Análisis

Las dos claves

España enfila un final de régimen muy complicado, sin ideas o agentes políticos que puedan aplicarlas

El presidente del Gobierno, Pedro Sánchez EFE

Álvaro Delgado-Gal

Percibimos las cosas mejor, una vez que se han hecho. Pasa con las inversiones bursátiles, con las carreras mal elegidas, con una ruptura amorosa. Lo irrevocable del acto se traduce en una especie de lucidez, por lo general tardía. Muchos, muchos españoles, contemplaban el futuro político de su país confusamente, sin saber qué nombre ponerle. Y han venido los indultos, y con ellos, un malestar profundo . Cuanto más pensamos, peor nos sentimos. Empiezo a contar… desde delante hacia atrás.
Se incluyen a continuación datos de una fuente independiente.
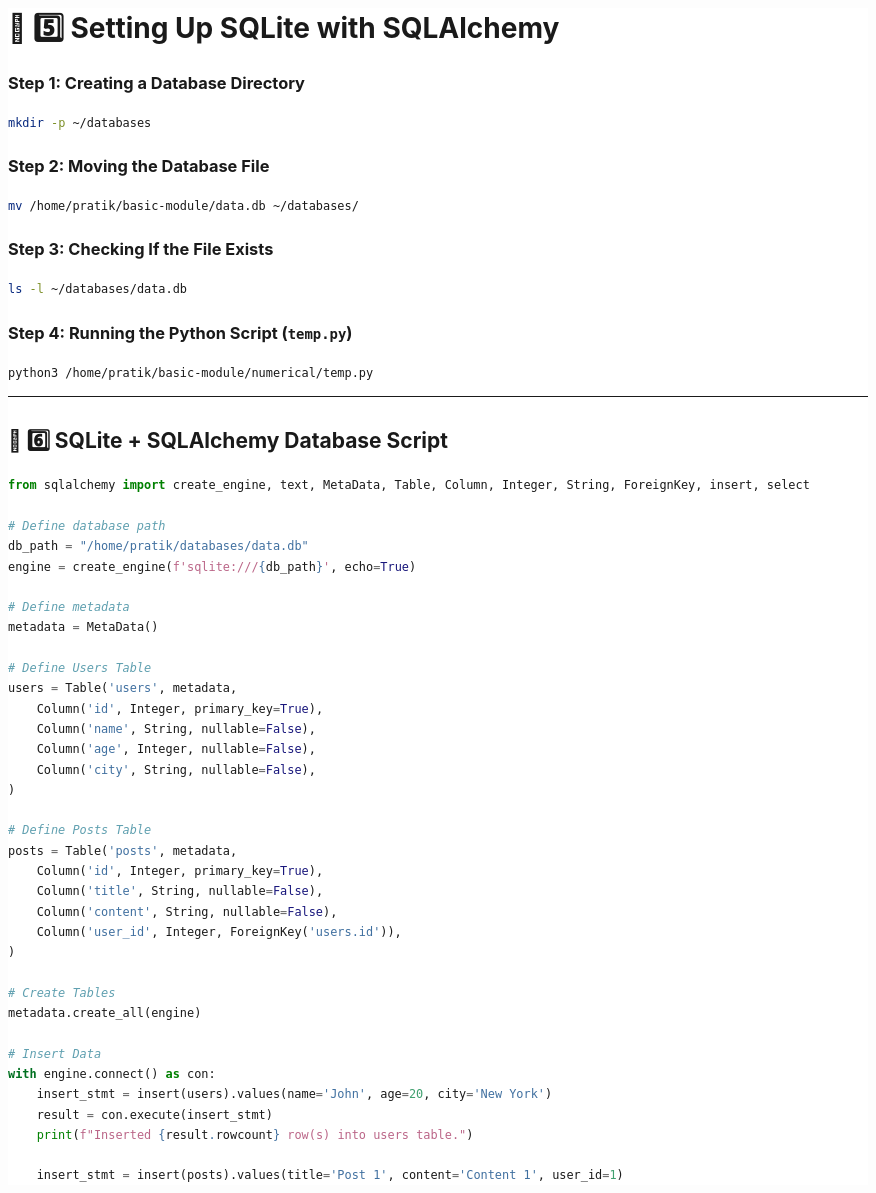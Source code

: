 
# **📌 5️⃣ Setting Up SQLite with SQLAlchemy**

### **Step 1: Creating a Database Directory**
```sh
mkdir -p ~/databases
```

### **Step 2: Moving the Database File**
```sh
mv /home/pratik/basic-module/data.db ~/databases/
```

### **Step 3: Checking If the File Exists**
```sh
ls -l ~/databases/data.db
```

### **Step 4: Running the Python Script (`temp.py`)**
```sh
python3 /home/pratik/basic-module/numerical/temp.py
```

---

## **📌 6️⃣ SQLite + SQLAlchemy Database Script**
```python
from sqlalchemy import create_engine, text, MetaData, Table, Column, Integer, String, ForeignKey, insert, select

# Define database path
db_path = "/home/pratik/databases/data.db"
engine = create_engine(f'sqlite:///{db_path}', echo=True)

# Define metadata
metadata = MetaData()

# Define Users Table
users = Table('users', metadata,
    Column('id', Integer, primary_key=True),
    Column('name', String, nullable=False),
    Column('age', Integer, nullable=False),
    Column('city', String, nullable=False),
)

# Define Posts Table
posts = Table('posts', metadata,
    Column('id', Integer, primary_key=True),
    Column('title', String, nullable=False),
    Column('content', String, nullable=False),
    Column('user_id', Integer, ForeignKey('users.id')),
)

# Create Tables
metadata.create_all(engine)

# Insert Data
with engine.connect() as con:
    insert_stmt = insert(users).values(name='John', age=20, city='New York')
    result = con.execute(insert_stmt)
    print(f"Inserted {result.rowcount} row(s) into users table.")

    insert_stmt = insert(posts).values(title='Post 1', content='Content 1', user_id=1)
```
¿Es mejor tener a Junqueras y compañía en la cárcel, o de nuevo en la calle? Podría argumentarse que es imposible, es inaudito, que un Gobierno ventile los asuntos nacionales con una persona que ostenta, oficialmente, la condición de preso. De aquí no se sigue que haya sido bueno excarcelar a Junqueras, sino, más bien, que es comprensible que se le excarcele si se ha optado previamente por otorgarle el título de representante de Cataluña ante al Gobierno. Ahí está la primera clave. La mesa de diálogo encerraba desde el inicio, como una consecuencia en diferido, el indulto a Junqueras.

Existe una segunda clave: lo que da sentido a la mesa, es la hipótesis implícita de que el marco constitucional resulta insuficiente para resolver el contencioso catalán, y que, por tanto, no hay más remedio que reformar la Carta Magna. Pero lo último solo será viable si:

1) Se hace desde la propia Constitución.

2) Sobre la base de un acuerdo sólido entre los grandes partidos constitucionalistas.

3) En un clima de estabilidad institucional.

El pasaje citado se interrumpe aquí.